* [ABOUT THIS TASK]:
Output each line exactly as written, from the first line of the records to the line bearing "Though this class", inclusive, while leaving every picture out.

(Stored data)
--------------------------------

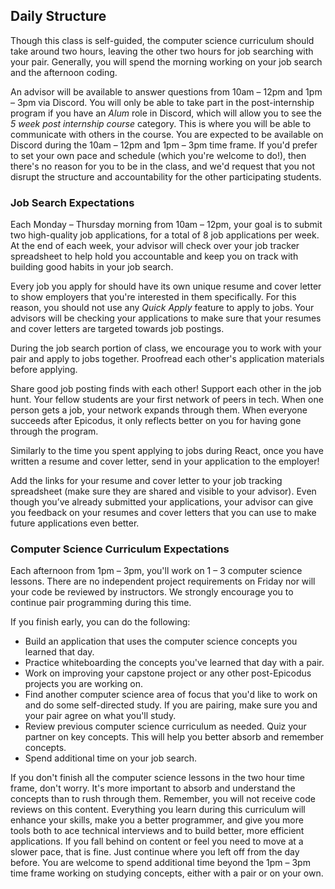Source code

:## Daily Structure 

Though this class is self-guided, the computer science curriculum should take around two hours, leaving the other two hours for job searching with your pair. Generally, you will spend the morning working on your job search and the afternoon coding.

An advisor will be available to answer questions from 10am – 12pm and 1pm – 3pm via Discord. You will only be able to take part in the post-internship program if you have an _Alum_ role in Discord, which will allow you to see the _5 week post internship course_ category. This is where you will be able to communicate with others in the course. You are expected to be available on Discord during the 10am – 12pm and 1pm – 3pm time frame. If you'd prefer to set your own pace and schedule (which you're welcome to do!), then there's no reason for you to be in the class, and we'd request that you not disrupt the structure and accountability for the other participating students.

### Job Search Expectations

Each Monday – Thursday morning from 10am – 12pm, your goal is to submit two high-quality job applications, for a total of 8 job applications per week. At the end of each week, your advisor will check over your job tracker spreadsheet to help hold you accountable and keep you on track with building good habits in your job search.

Every job you apply for should have its own unique resume and cover letter to show employers that you're interested in them specifically. For this reason, you should not use any _Quick Apply_ feature to apply to jobs. Your advisors will be checking your applications to make sure that your resumes and cover letters are targeted towards job postings.

During the job search portion of class, we encourage you to work with your pair and apply to jobs together. Proofread each other's application materials before applying.

Share good job posting finds with each other! Support each other in the job hunt. Your fellow students are your first network of peers in tech. When one person gets a job, your network expands through them. When everyone succeeds after Epicodus, it only reflects better on you for having gone through the program.

Similarly to the time you spent applying to jobs during React, once you have written a resume and cover letter, send in your application to the employer!

Add the links for your resume and cover letter to your job tracking spreadsheet (make sure they are shared and visible to your advisor). Even though you’ve already submitted your applications, your advisor can give you feedback on your resumes and cover letters that you can use to make future applications even better. 

### Computer Science Curriculum Expectations

Each afternoon from 1pm – 3pm, you'll work on 1 – 3 computer science lessons. There are no independent project requirements on Friday nor will your code be reviewed by instructors. We strongly encourage you to continue pair programming during this time.

If you finish early, you can do the following:

* Build an application that uses the computer science concepts you learned that day.
* Practice whiteboarding the concepts you've learned that day with a pair.
* Work on improving your capstone project or any other post-Epicodus projects you are working on.
* Find another computer science area of focus that you'd like to work on and do some self-directed study. If you are pairing, make sure you and your pair agree on what you'll study.
* Review previous computer science curriculum as needed. Quiz your partner on key concepts. This will help you better absorb and remember concepts.
* Spend additional time on your job search.

If you don't finish all the computer science lessons in the two hour time frame, don't worry. It's more important to absorb and understand the concepts than to rush through them. Remember, you will not receive code reviews on this content. Everything you learn during this curriculum will enhance your skills, make you a better programmer, and give you more tools both to ace technical interviews and to build better, more efficient applications. If you fall behind on content or feel you need to move at a slower pace, that is fine. Just continue where you left off from the day before. You are welcome to spend additional time beyond the 1pm – 3pm time frame working on studying concepts, either with a pair or on your own.
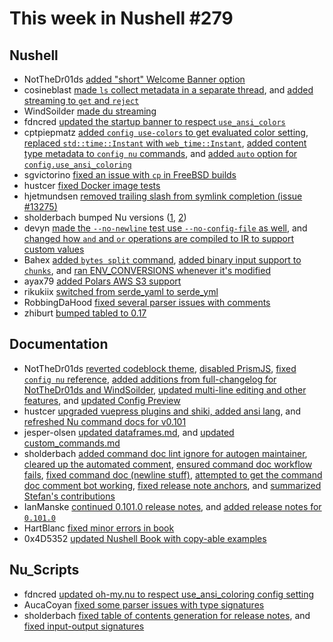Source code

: # This week in Nushell #279

## Nushell

- NotTheDr01ds [added "short" Welcome Banner option](https://github.com/nushell/nushell/pull/14638)
- cosineblast [made `ls` collect metadata in a separate thread](https://github.com/nushell/nushell/pull/14627), and [added streaming to `get` and `reject`](https://github.com/nushell/nushell/pull/14622)
- WindSoilder [made du streaming](https://github.com/nushell/nushell/pull/14665)
- fdncred [updated the startup banner to respect `use_ansi_colors`](https://github.com/nushell/nushell/pull/14684)
- cptpiepmatz [added `config use-colors` to get evaluated color setting](https://github.com/nushell/nushell/pull/14683), [replaced `std::time::Instant` with `web_time::Instant`](https://github.com/nushell/nushell/pull/14668), [added content type metadata to `config nu` commands](https://github.com/nushell/nushell/pull/14666), and [added `auto` option for `config.use_ansi_coloring`](https://github.com/nushell/nushell/pull/14647)
- sgvictorino [fixed an issue with `cp` in FreeBSD builds](https://github.com/nushell/nushell/pull/14677)
- hustcer [fixed Docker image tests](https://github.com/nushell/nushell/pull/14671)
- hjetmundsen [removed trailing slash from symlink completion (issue #13275)](https://github.com/nushell/nushell/pull/14667)
- sholderbach bumped Nu versions ([1](https://github.com/nushell/nushell/pull/14661), [2](https://github.com/nushell/nushell/pull/14631))
- devyn [made the `--no-newline` test use `--no-config-file` as well](https://github.com/nushell/nushell/pull/14654), and [changed how `and` and `or` operations are compiled to IR to support custom values](https://github.com/nushell/nushell/pull/14653)
- Bahex [added `bytes split` command](https://github.com/nushell/nushell/pull/14652), [added binary input support to `chunks`](https://github.com/nushell/nushell/pull/14649), and [ran ENV_CONVERSIONS whenever it's modified](https://github.com/nushell/nushell/pull/14591)
- ayax79 [added Polars AWS S3 support](https://github.com/nushell/nushell/pull/14648)
- rikukiix [switched from serde_yaml to serde_yml](https://github.com/nushell/nushell/pull/14630)
- RobbingDaHood [fixed several parser issues with comments](https://github.com/nushell/nushell/pull/14616)
- zhiburt [bumped tabled to 0.17](https://github.com/nushell/nushell/pull/14415)

## Documentation

- NotTheDr01ds [reverted codeblock theme](https://github.com/nushell/nushell.github.io/pull/1715), [disabled PrismJS](https://github.com/nushell/nushell.github.io/pull/1714), [fixed `config nu` reference](https://github.com/nushell/nushell.github.io/pull/1712), [added additions from full-changelog for NotTheDr01ds and WindSoilder](https://github.com/nushell/nushell.github.io/pull/1701), [updated multi-line editing and other features](https://github.com/nushell/nushell.github.io/pull/1691), and [updated Config Preview](https://github.com/nushell/nushell.github.io/pull/1690)
- hustcer [upgraded vuepress plugins and shiki, added ansi lang](https://github.com/nushell/nushell.github.io/pull/1713), and [refreshed Nu command docs for v0.101](https://github.com/nushell/nushell.github.io/pull/1687)
- jesper-olsen [updated dataframes.md](https://github.com/nushell/nushell.github.io/pull/1709), and [updated custom_commands.md](https://github.com/nushell/nushell.github.io/pull/1696)
- sholderbach [added command doc lint ignore for autogen maintainer](https://github.com/nushell/nushell.github.io/pull/1708), [cleared up the automated comment](https://github.com/nushell/nushell.github.io/pull/1707), [ensured command doc workflow fails](https://github.com/nushell/nushell.github.io/pull/1706), [fixed command doc (newline stuff)](https://github.com/nushell/nushell.github.io/pull/1705), [attempted to get the command doc comment bot working](https://github.com/nushell/nushell.github.io/pull/1704), [fixed release note anchors](https://github.com/nushell/nushell.github.io/pull/1703), and [summarized Stefan's contributions](https://github.com/nushell/nushell.github.io/pull/1702)
- IanManske [continued 0.101.0 release notes](https://github.com/nushell/nushell.github.io/pull/1695), and [added release notes for `0.101.0`](https://github.com/nushell/nushell.github.io/pull/1645)
- HartBlanc [fixed minor errors in book](https://github.com/nushell/nushell.github.io/pull/1694)
- 0x4D5352 [updated Nushell Book with copy-able examples](https://github.com/nushell/nushell.github.io/pull/1692)

## Nu_Scripts

- fdncred [updated oh-my.nu to respect use_ansi_coloring config setting](https://github.com/nushell/nu_scripts/pull/1003)
- AucaCoyan [fixed some parser issues with type signatures](https://github.com/nushell/nu_scripts/pull/1001)
- sholderbach [fixed table of contents generation for release notes](https://github.com/nushell/nu_scripts/pull/1000), and [fixed input-output signatures](https://github.com/nushell/nu_scripts/pull/999)

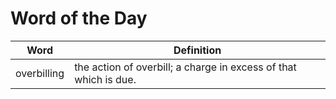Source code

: # Word of the Day

|Word|Definition|
|---|---|
|overbilling|the action of overbill; a charge in excess of that which is due.|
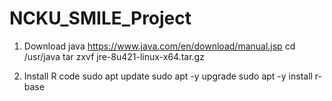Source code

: # NCKU_SMILE_Project

1. Download java 
https://www.java.com/en/download/manual.jsp
cd /usr/java
tar zxvf jre-8u421-linux-x64.tar.gz 

2. Install R code
   sudo apt update
   sudo apt -y upgrade
   sudo apt -y install r-base
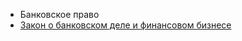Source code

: * Банковское право
* [Закон о банковском деле и финансовом бизнесе](https://lalawland.github.io/europe/sweden/banks)
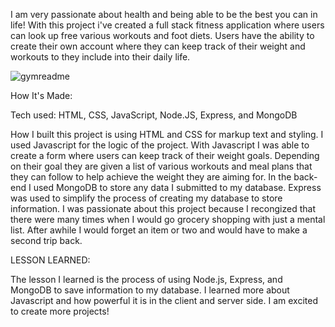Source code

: 
I am very passionate about health and being able to be the best you can in life! With this project i've created a full stack fitness application where users can look up free various workouts and foot diets. Users have the ability to create their own account where they can keep track of their weight and workouts to they include into their daily life.


![gymreadme](https://user-images.githubusercontent.com/107250690/201419244-70b6b64f-ea41-4097-8fed-1e727b6f783d.jpeg)




How It's Made:

Tech used: HTML, CSS, JavaScript, Node.JS, Express, and MongoDB

How I built this project is using HTML and CSS for markup text and styling. I used Javascript for the logic of the project. With Javascript I was able to create a form where users can keep track of their weight goals. Depending on their goal they are given a list of various workouts and meal plans that they can follow to help achieve the weight they are aiming for. In the back-end I used MongoDB to store any data I submitted to my database. Express was used to simplify the process of creating my database to store information. I was passionate about this project because I recongized that there were many times when I would go grocery shopping with just a mental list. After awhile I would forget an item or two and would have to make a second trip back.

LESSON LEARNED:

The lesson I learned is the process of using Node.js, Express, and MongoDB to save information to my database. I learned more about Javascript and how powerful it is in the client and server side. I am excited to create more projects!



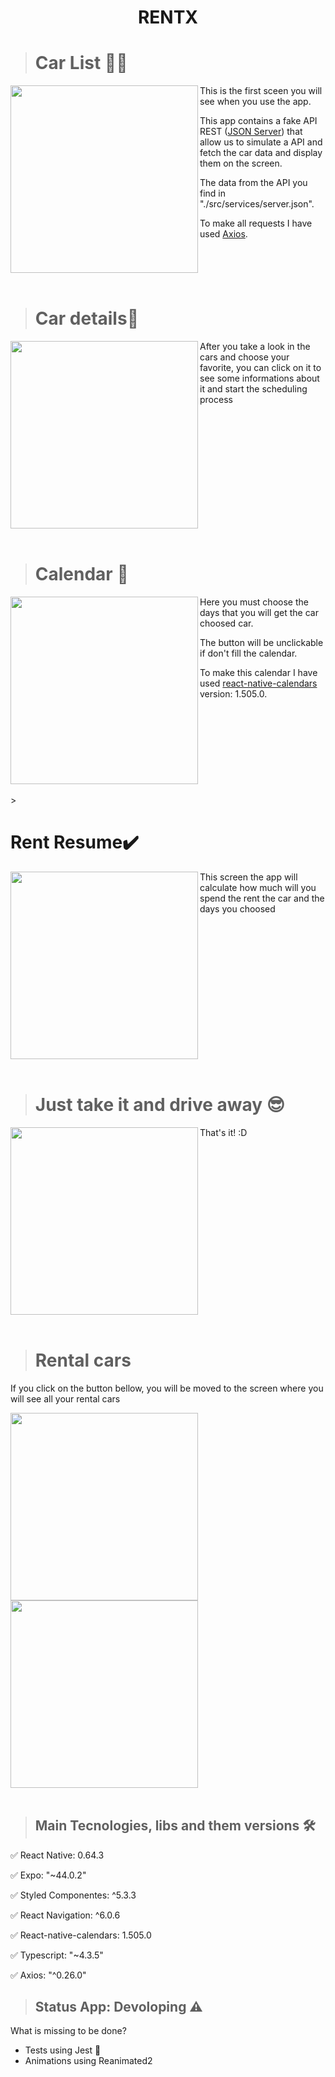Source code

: <h1 align="center"> RENTX</h1>

><h1>Car List 🚙🚗</h1>
 <img src="https://user-images.githubusercontent.com/82423216/159882283-70871e9f-e1cd-45ae-832a-0d2d9761525a.jpeg" width="300px" align="left"/> 
  <p>This is the first sceen you will see when you use the app.</p>
  <p>This app contains a fake API REST (<a href="https://github.com/typicode/json-server">JSON Server</a>) that allow us to simulate a API and fetch
  the car data and display them on the screen.</p>
  <p>The data from the API you find in "./src/services/server.json".</p>
  To make all requests I have used <a href="https://axios-http.com/">Axios</a>.
<br clear="left"/>
<br />

><h1>Car details📜</h1>
<img src="https://user-images.githubusercontent.com/82423216/159886536-bcdc8564-d5a0-4917-9197-8e0567f43bf8.jpeg" width="300px" align="left"/>
<p>After you take a look in the cars and choose your favorite, you can click on it to see some informations about it and start the scheduling process</p>

<br clear="left"/>
<br />

><h1>Calendar 📆</h1>
<img src="https://user-images.githubusercontent.com/82423216/159889119-6b0e1bc0-0c92-4d3d-add4-8b1f5dcb588e.jpeg"  width="300px" align="left"/>
<p>Here you must choose the days that you will get the car choosed car.</p>
<p>The button will be unclickable if don't fill the calendar.</p>
<p>To make this calendar I have used <a href="https://github.com/wix/react-native-calendars">react-native-calendars</a> version: 1.505.0.</p>

<br clear="left"/>
<br />
><h1>Rent Resume✔️</h1>
<img src="https://user-images.githubusercontent.com/82423216/159890729-1aa81ae0-0b36-4651-8672-e2979db01466.jpeg" width="300px" align="left"/>
<p>This screen the app will calculate how much will you spend the rent the car and the days you choosed</p>

<br clear="left"/>
<br />

><h1>Just take it and drive away 😎 </h1>
<img src="https://user-images.githubusercontent.com/82423216/159891625-c3d86253-cafd-4bb0-996b-bddf6dec1fef.jpeg" width="300px" align="left"/>
<p>That's it! :D
  
<br clear="left"/>
<br />
 
><h1>Rental cars</h1>
<p>If you click on the button bellow, you will be moved to the screen where you will see all your rental cars</p>
<img src="https://user-images.githubusercontent.com/82423216/159892442-cd0a50cd-9743-4dc7-b1a9-c661b679bbba.png" width="300px" align="left"/>
<img src="https://user-images.githubusercontent.com/82423216/159900242-a1f51ffc-99c1-42d8-8606-808dfc6a0e74.jpeg" width="300px" align="left"/>

<br clear="left"/>
<br />

  ><h2>Main Tecnologies, libs and them versions 🛠 </h2>

  <p>✅ React Native: 0.64.3</p>
  <p>✅ Expo: "~44.0.2"</p>
  <p>✅ Styled Componentes: ^5.3.3</p>
  <p>✅ React Navigation: ^6.0.6</p>
  <p>✅ React-native-calendars: 1.505.0</p>
  <p>✅ Typescript: "~4.3.5"</p>
  <p>✅ Axios: "^0.26.0"</p>
  
><h2>Status App: Devoloping ⚠️</h2>
<p>What is missing to be done?</p>
<ul>
 <li>Tests using Jest 🧪</li>
 <li>Animations using Reanimated2</li>
 </ul>
  
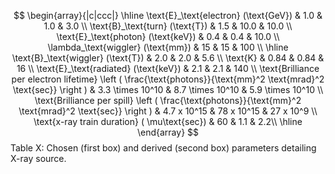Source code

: $$
\begin{array}{|c|ccc|}
  \hline
  \text{E}_\text{electron} (\text{GeV}) &  1.0 & 1.0 & 3.0 \\
  \text{B}_\text{turn} (\text{T}) & 1.5 & 10.0 & 10.0 \\
  \text{E}_\text{photon} (\text{keV}) & 0.4 & 0.4 & 10.0 \\
  \lambda_\text{wiggler} (\text{mm}) & 15 & 15 & 100 \\
  \hline
  \text{B}_\text{wiggler} (\text{T}) & 2.0 & 2.0 & 5.6 \\
  \text{K} & 0.84 & 0.84 & 16 \\
  \text{E}_\text{radiated} (\text{keV}) & 2.1 & 2.1 & 140 \\
  \text{Brilliance per electron lifetime} \left ( \frac{\text{photons}}{\text{mm}^2 \text{mrad}^2 \text{sec}} \right ) & 3.3 \times 10^10 & 8.7  \times 10^10 & 5.9  \times 10^10 \\
  \text{Brilliance per spill} \left ( \frac{\text{photons}}{\text{mm}^2 \text{mrad}^2 \text{sec}} \right ) & 4.7 x 10^15 &  78 x 10^15 & 27  x 10^9 \\
  \text{x-ray train duration} ( \mu\text{sec}) & 60 & 1.1 & 2.2\\
  \hline 
\end{array}
$$
Table X: Chosen (first box) and derived (second box) parameters detailing X-ray source.
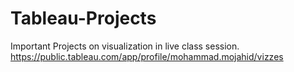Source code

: # Tableau-Projects
Important Projects on visualization in  live class session.
https://public.tableau.com/app/profile/mohammad.mojahid/vizzes
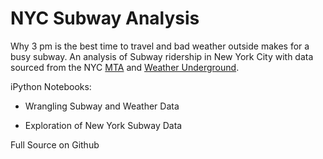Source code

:# NYC Subway Analysis

Why 3 pm is the best time to travel and bad weather outside makes for a busy subway. An analysis of Subway ridership in New York City with data sourced from the NYC [MTA](http://web.mta.info/developers/) and [Weather Underground](http://www.wunderground.com). 

iPython Notebooks:

- Wrangling Subway and Weather Data 

- Exploration of New York Subway Data 


Full Source on Github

--------------------------------

* [ANSWER]:
Source code

:## Daily Structure 

Though this class is self-guided, the computer science curriculum should take around two hours, leaving the other two hours for job searching with your pair. Generally, you will spend the morning working on your job search and the afternoon coding.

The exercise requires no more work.